Your goal:
The entries are to be given back verbatim; no picture is to be copied.

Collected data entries

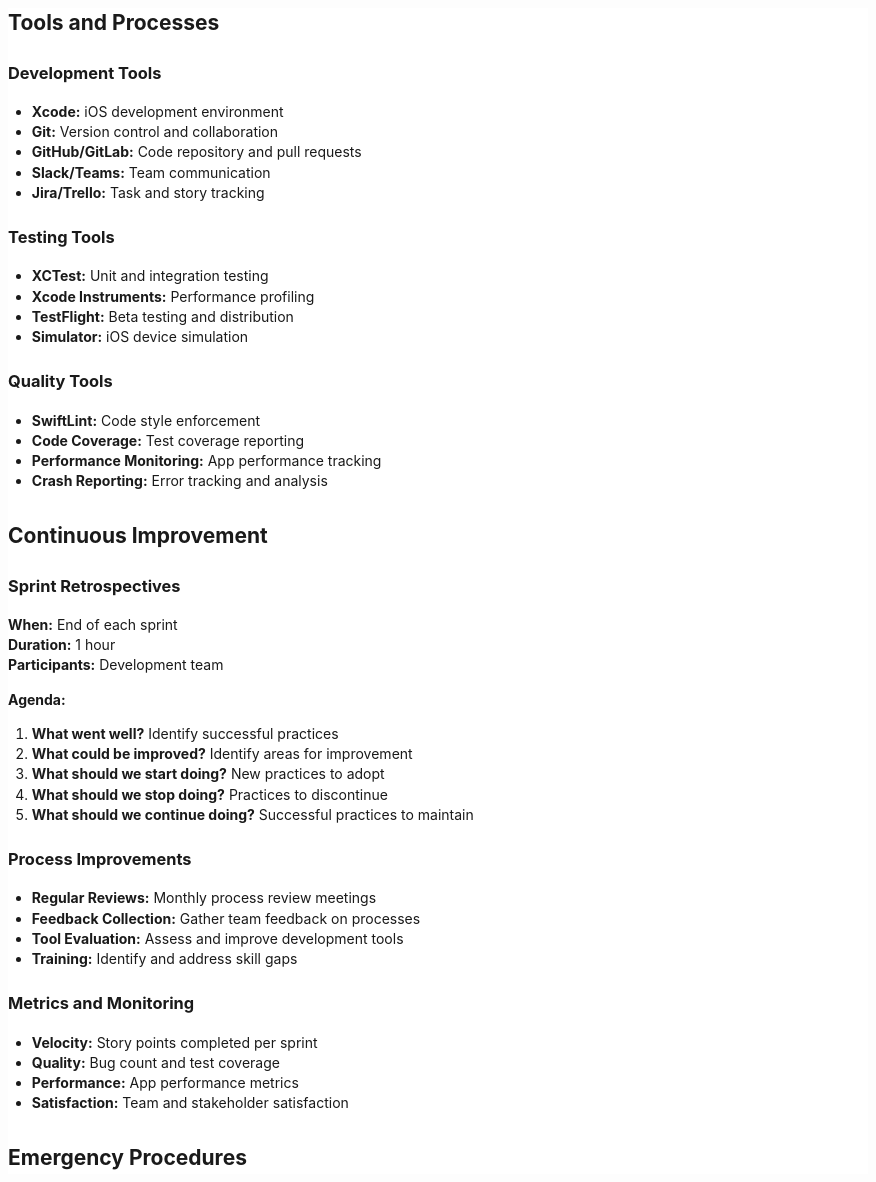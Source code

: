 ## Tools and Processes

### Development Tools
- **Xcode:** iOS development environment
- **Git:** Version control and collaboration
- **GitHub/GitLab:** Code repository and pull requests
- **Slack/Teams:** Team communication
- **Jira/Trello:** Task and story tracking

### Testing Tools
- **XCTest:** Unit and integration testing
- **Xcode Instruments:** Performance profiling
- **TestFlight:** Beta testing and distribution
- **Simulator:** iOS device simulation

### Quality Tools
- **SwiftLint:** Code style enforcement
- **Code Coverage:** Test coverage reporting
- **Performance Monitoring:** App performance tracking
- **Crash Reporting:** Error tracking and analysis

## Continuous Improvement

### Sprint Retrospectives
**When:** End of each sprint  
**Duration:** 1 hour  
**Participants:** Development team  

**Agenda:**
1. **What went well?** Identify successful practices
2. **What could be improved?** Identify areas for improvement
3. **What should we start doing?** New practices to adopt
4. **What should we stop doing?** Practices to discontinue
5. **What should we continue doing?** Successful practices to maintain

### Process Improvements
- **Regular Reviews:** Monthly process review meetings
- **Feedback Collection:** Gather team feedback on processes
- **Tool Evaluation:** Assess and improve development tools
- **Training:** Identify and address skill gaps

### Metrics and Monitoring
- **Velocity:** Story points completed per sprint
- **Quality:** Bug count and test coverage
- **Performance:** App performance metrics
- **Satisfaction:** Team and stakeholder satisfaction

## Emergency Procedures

Task result:
Source code

: ## Tools and Processes

### Development Tools
- **Xcode:** iOS development environment
- **Git:** Version control and collaboration
- **GitHub/GitLab:** Code repository and pull requests
- **Slack/Teams:** Team communication
- **Jira/Trello:** Task and story tracking

### Testing Tools
- **XCTest:** Unit and integration testing
- **Xcode Instruments:** Performance profiling
- **TestFlight:** Beta testing and distribution
- **Simulator:** iOS device simulation

### Quality Tools
- **SwiftLint:** Code style enforcement
- **Code Coverage:** Test coverage reporting
- **Performance Monitoring:** App performance tracking
- **Crash Reporting:** Error tracking and analysis

## Continuous Improvement

### Sprint Retrospectives
**When:** End of each sprint  
**Duration:** 1 hour  
**Participants:** Development team  

**Agenda:**
1. **What went well?** Identify successful practices
2. **What could be improved?** Identify areas for improvement
3. **What should we start doing?** New practices to adopt
4. **What should we stop doing?** Practices to discontinue
5. **What should we continue doing?** Successful practices to maintain

### Process Improvements
- **Regular Reviews:** Monthly process review meetings
- **Feedback Collection:** Gather team feedback on processes
- **Tool Evaluation:** Assess and improve development tools
- **Training:** Identify and address skill gaps

### Metrics and Monitoring
- **Velocity:** Story points completed per sprint
- **Quality:** Bug count and test coverage
- **Performance:** App performance metrics
- **Satisfaction:** Team and stakeholder satisfaction

## Emergency Procedures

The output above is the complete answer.